Market Intelligence Report North Carolina · Mobile Home Parks Off-Market Acquisition Analysis
Field Research & Data

North Carolina MHP Market Intelligence:
Where the Quiet Opportunities Are Hiding

A lot of buyers are tired of overpriced broker deals because they are all looking at the same clean, packaged inventory. The better question is: where are the parks that do not look institutional yet?


Not the prettiest listings. Not the cleanest websites. Not the parks already shopped around to every buyer with a checkbook.

The real off-market opportunity is usually hiding in the stack:

When you stack those signals by market, North Carolina starts to separate itself into very different buyer profiles.

Market Scan Results — Parks Passing Into Outreach

Total outreach-worthy parks identified per market

Parks passed to outreach
Relative market size

Raleigh: stronger than most people would expect

Raleigh is not just a "high-growth market." The interesting part is how many parks still show mom-and-pop signals underneath the surface.

Raleigh Market Scan

77 parks → outreach

In the Raleigh market scan, 77 parks were strong enough to pass into outreach. The digital friction and ownership signals were unusually high for a competitive market.

"Raleigh is competitive on paper, but the underlying ownership is not as polished as the market itself. That is where a real buyer has an edge."

Not by chasing listings. By finding owners who may own valuable land, in a strong market, with weak online presence, long-term ownership, and no obvious institutional sales process.


Charlotte: the best "distressed + desirable" size profile

Charlotte stood out because the size profile was stronger.

Charlotte Market Scan

63 parks → outreach

In the Charlotte market scan, 63 parks passed into outreach. The lot-size profile here is remarkable — every single qualifying park cleared the 20-lot threshold.

That is not just distress. That is buyer-grade distress.

A small, hidden, 8-lot park may be interesting. But a 20, 40, 60+ lot park in a major Carolina market with no website, weak Google presence, older ownership, and long hold history is a different animal.

"Charlotte is not the deepest hidden market by volume.

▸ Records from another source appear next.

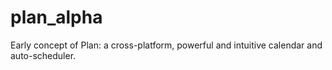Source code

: # plan_alpha
Early concept of Plan: a cross-platform, powerful and intuitive calendar and auto-scheduler.
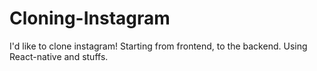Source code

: # Cloning-Instagram
I'd like to clone instagram! Starting from frontend, to the backend. Using React-native and stuffs.
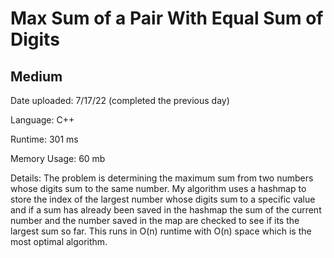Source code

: 
# Max Sum of a Pair With Equal Sum of Digits

## Medium

Date uploaded: 7/17/22 (completed the previous day)

Language: C++

Runtime: 301 ms

Memory Usage: 60 mb

Details: The problem is determining the maximum sum from two numbers whose digits sum to the same number. My algorithm uses a hashmap to store the index of the largest number whose digits sum to a specific value and if a sum has already been saved in the hashmap the sum of the current number and the number saved in the map are checked to see if its the largest sum so far. This runs in O(n) runtime with O(n) space which is the most optimal algorithm.
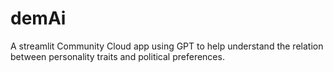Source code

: # demAi
 A streamlit Community Cloud app using GPT to help understand the relation between personality traits and political preferences.
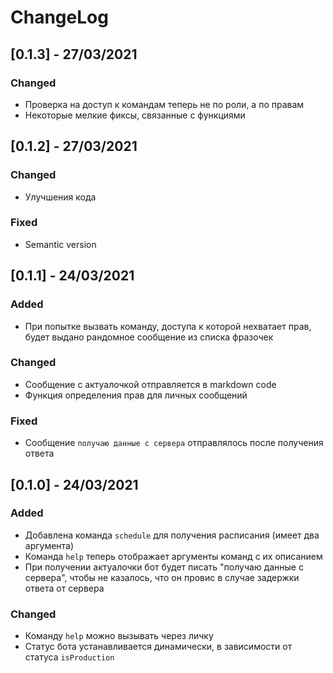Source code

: # ChangeLog

## [0.1.3] - 27/03/2021

### Changed

- Проверка на доступ к командам теперь не по роли, а по правам
- Некоторые мелкие фиксы, связанные с функциями

## [0.1.2] - 27/03/2021

### Changed

- Улучшения кода

### Fixed

- Semantic version

## [0.1.1] - 24/03/2021

### Added

- При попытке вызвать команду, доступа к которой нехватает прав, будет выдано рандомное сообщение из списка фразочек

### Changed

- Сообщение с актуалочкой отправляется в markdown code
- Функция определения прав для личных сообщений

### Fixed

- Сообщение `получаю данные с сервера` отправлялось после получения ответа

## [0.1.0] - 24/03/2021

### Added

- Добавлена команда `schedule` для получения расписания (имеет два аргумента)
- Команда `help` теперь отображает аргументы команд с их описанием
- При получении актуалочки бот будет писать "получаю данные с сервера", чтобы не казалось, что он провис в случае
  задержки ответа от сервера

### Changed

- Команду `help` можно вызывать через личку
- Статус бота устанавливается динамически, в зависимости от статуса `isProduction`
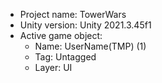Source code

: <!-- UNITY CODE ASSIST INSTRUCTIONS START -->
- Project name: TowerWars
- Unity version: Unity 2021.3.45f1
- Active game object:
  - Name: UserName(TMP) (1)
  - Tag: Untagged
  - Layer: UI
<!-- UNITY CODE ASSIST INSTRUCTIONS END -->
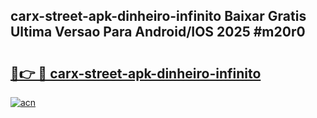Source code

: ## carx-street-apk-dinheiro-infinito Baixar Gratis Ultima Versao Para Android/IOS 2025 #m20r0

# <h2><a href="https://ainizakaria.my?title=carx-street-apk-dinheiro-infinito&ref=20M">🔗👉 🔴 carx-street-apk-dinheiro-infinito</a></h2>

[![acn](https://github.com/user-attachments/assets/0f9c940e-d8b0-45ae-aac7-cd30a18b3e1c)](https://ainizakaria.my?title=carx-street-apk-dinheiro-infinito&ref=20M)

But the leads that survive the filter look more usable for a serious buyer."


Eastern North Carolina: the deepest mom-and-pop pool

Eastern NC had the strongest hidden-owner feel.

Eastern NC Market Scan

97 parks → outreach

In the Eastern NC market scan, 97 parks passed into outreach — the highest volume of any market in the analysis. The owner-age signal here is the strongest of all five markets.

This is the kind of market where the opportunity is probably not obvious from the outside. It is not just "there are parks here."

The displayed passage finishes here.